### Dataset excerpts
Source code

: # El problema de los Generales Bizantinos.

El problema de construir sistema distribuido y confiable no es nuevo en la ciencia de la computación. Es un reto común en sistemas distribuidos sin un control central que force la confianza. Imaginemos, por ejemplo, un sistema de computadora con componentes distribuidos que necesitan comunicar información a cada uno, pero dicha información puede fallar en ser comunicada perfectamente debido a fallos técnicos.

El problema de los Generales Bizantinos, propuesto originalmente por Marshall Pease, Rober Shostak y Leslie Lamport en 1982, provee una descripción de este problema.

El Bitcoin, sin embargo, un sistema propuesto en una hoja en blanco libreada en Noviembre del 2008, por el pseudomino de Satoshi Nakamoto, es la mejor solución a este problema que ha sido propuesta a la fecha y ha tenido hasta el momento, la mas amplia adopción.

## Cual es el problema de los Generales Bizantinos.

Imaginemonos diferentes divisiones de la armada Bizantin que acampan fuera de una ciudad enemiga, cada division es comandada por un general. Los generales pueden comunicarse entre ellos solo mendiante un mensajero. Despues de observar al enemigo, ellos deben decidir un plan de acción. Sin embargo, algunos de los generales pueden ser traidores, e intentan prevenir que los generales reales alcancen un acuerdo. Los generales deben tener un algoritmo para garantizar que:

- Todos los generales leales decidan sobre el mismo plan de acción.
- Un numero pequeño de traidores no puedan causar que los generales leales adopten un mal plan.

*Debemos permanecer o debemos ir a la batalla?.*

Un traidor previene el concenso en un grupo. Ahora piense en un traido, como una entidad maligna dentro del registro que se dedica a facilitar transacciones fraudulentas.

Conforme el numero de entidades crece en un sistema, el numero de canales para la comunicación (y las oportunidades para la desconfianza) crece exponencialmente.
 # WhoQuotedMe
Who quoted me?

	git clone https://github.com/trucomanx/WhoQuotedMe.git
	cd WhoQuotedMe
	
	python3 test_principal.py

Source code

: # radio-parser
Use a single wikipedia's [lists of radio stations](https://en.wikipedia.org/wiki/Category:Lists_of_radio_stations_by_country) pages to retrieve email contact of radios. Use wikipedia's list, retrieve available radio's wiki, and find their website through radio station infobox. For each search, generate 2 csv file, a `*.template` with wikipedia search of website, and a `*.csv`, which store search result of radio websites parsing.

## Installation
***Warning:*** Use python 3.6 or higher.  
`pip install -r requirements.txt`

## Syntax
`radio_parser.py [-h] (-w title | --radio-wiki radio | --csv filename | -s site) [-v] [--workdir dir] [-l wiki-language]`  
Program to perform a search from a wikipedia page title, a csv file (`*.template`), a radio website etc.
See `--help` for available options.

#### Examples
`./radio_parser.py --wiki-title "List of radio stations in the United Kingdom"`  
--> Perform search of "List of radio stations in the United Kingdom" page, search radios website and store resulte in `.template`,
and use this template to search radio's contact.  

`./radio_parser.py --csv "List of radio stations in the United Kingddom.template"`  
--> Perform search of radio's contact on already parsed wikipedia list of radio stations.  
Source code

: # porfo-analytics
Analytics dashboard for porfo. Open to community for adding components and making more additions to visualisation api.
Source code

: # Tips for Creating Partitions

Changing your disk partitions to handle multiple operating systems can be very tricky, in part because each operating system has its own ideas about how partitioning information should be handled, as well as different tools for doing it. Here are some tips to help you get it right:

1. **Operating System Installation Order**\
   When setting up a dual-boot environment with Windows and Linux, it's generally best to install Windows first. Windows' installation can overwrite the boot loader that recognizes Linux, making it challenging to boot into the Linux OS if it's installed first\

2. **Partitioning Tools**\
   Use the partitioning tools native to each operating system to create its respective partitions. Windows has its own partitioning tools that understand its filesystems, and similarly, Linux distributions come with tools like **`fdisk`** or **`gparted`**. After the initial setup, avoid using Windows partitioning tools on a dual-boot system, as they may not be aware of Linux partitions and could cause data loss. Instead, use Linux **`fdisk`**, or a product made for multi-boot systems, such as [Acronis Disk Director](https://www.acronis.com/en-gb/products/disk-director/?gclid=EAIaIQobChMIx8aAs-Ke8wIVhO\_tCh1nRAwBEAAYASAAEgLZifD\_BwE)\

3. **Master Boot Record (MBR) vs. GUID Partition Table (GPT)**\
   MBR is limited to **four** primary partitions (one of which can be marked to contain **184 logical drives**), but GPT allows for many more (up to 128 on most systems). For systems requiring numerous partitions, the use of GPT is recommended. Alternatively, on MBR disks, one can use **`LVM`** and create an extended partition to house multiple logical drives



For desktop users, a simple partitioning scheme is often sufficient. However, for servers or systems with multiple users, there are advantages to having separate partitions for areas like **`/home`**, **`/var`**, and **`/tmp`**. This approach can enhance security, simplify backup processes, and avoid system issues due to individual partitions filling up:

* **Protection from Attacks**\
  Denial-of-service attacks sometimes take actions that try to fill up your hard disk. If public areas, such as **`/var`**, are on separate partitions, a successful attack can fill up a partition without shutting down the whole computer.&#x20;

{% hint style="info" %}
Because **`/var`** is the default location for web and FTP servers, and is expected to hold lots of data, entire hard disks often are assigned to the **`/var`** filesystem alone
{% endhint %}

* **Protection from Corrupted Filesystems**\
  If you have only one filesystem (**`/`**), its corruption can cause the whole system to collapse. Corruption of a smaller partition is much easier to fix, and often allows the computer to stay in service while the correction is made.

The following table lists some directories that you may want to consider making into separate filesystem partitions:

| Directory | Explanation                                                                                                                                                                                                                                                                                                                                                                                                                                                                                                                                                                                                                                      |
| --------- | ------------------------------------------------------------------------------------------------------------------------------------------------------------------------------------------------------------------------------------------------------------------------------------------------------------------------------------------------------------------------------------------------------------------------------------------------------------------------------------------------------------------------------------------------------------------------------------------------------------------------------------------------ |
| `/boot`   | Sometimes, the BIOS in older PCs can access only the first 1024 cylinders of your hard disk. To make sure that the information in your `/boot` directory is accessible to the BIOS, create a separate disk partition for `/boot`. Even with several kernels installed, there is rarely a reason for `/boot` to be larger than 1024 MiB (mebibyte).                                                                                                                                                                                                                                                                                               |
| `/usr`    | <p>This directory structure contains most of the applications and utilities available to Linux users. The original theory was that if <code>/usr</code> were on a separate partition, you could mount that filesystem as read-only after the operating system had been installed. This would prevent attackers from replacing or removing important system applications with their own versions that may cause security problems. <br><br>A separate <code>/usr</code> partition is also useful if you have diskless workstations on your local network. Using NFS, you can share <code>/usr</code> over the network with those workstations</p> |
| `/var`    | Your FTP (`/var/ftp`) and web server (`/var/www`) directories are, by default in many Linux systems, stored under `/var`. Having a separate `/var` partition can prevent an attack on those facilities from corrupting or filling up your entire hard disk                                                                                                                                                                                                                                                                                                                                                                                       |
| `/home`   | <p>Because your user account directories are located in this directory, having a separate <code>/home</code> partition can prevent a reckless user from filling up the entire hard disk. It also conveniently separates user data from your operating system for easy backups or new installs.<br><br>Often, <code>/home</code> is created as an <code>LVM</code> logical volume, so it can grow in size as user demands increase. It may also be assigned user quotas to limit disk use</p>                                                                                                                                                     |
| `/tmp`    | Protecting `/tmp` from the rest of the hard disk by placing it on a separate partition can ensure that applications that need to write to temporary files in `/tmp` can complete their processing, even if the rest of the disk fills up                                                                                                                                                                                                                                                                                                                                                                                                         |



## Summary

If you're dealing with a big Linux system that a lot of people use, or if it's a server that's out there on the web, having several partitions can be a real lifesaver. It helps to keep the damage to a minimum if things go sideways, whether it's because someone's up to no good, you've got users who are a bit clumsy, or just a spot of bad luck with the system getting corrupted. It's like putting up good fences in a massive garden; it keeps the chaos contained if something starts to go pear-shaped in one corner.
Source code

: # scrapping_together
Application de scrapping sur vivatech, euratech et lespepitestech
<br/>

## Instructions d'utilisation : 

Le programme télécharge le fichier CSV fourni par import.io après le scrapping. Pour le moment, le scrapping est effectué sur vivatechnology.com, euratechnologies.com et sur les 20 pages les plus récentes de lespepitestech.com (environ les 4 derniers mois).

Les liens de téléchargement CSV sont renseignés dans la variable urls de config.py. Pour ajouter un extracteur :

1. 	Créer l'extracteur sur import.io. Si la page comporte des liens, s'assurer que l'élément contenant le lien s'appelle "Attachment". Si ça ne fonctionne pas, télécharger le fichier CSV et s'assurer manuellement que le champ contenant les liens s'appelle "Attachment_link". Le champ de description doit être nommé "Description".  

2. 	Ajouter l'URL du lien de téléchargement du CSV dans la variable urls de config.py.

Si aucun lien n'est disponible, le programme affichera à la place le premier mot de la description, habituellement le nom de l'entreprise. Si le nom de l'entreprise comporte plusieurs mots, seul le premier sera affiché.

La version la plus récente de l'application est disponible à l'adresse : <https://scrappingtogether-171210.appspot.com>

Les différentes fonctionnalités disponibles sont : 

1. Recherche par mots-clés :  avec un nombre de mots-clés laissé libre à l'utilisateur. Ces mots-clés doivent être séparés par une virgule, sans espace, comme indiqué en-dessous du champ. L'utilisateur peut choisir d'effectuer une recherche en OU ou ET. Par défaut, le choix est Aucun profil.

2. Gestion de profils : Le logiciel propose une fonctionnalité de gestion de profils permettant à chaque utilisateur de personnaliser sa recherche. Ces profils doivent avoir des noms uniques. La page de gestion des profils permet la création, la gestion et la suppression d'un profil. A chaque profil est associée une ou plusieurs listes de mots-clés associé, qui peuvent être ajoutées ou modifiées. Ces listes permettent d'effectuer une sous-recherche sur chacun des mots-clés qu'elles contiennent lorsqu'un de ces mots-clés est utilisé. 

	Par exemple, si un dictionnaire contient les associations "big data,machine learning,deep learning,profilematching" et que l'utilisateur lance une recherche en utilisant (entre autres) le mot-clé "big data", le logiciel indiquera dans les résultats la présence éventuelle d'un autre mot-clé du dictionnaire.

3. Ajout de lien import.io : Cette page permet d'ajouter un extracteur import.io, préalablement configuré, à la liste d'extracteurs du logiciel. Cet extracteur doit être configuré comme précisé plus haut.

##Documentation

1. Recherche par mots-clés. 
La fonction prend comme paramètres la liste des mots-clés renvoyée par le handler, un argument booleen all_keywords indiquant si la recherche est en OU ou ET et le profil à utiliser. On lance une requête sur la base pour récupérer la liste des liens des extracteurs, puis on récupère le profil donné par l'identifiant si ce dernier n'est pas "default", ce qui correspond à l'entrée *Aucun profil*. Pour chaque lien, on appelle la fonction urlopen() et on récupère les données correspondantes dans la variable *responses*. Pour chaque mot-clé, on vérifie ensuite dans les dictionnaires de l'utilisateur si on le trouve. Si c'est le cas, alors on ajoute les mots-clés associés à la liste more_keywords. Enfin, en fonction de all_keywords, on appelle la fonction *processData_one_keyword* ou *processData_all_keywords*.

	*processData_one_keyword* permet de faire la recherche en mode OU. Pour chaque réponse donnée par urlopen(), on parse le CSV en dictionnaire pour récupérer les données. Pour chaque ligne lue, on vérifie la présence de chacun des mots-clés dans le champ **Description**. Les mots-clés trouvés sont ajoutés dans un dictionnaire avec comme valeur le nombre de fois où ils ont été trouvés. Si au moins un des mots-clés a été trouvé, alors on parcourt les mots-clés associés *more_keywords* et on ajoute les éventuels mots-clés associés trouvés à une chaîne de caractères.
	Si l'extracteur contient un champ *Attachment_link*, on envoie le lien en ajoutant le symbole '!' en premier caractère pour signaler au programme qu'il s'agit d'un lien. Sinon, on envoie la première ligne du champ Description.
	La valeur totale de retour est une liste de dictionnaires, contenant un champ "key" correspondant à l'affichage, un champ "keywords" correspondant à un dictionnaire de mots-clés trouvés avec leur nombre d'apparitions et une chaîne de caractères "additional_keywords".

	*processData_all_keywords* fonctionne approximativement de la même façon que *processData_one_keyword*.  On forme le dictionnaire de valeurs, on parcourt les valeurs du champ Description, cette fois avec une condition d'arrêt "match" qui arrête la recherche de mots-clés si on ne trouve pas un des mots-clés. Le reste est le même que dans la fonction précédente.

### What you are asked to do
In the data above, find each line that has the word "téléchargement" and copy it out.

### Answer below
Les liens de téléchargement CSV sont renseignés dans la variable urls de config.py. Pour ajouter un extracteur :
2. 	Ajouter l'URL du lien de téléchargement du CSV dans la variable urls de config.py.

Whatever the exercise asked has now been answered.